A bare number is the expected answer: the count of lines in the records that contain the word "caption".

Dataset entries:
*** Block opens ***
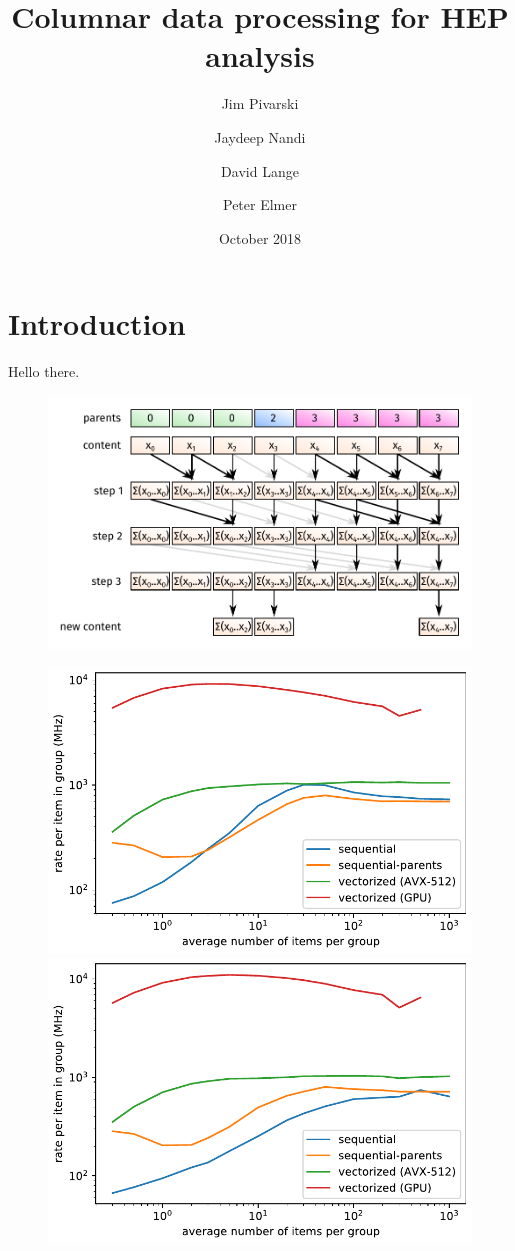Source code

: \documentclass{webofc}
\title{Columnar data processing for HEP analysis}
\author{Jim Pivarski\inst{1} \and Jaydeep Nandi\inst{2} \and David Lange\inst{1} \and Peter Elmer\inst{1}}
\date{October 2018}
\begin{document}

\maketitle

\section{Introduction}

Hello there.


\begin{figure}
\begin{center}
\includegraphics[width=0.7\linewidth]{hillis-steele-3.pdf}
\end{center}

\caption{\label{hillis-steele-3}}
\end{figure}

\begin{figure}
\includegraphics[width=0.5\linewidth]{sum_rates_logy.pdf}\includegraphics[width=0.5\linewidth]{max_rates_logy.pdf}

\caption{\label{rates_logy}}
\end{figure}
\end{document}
*** Block closes ***
> [Output below]:
2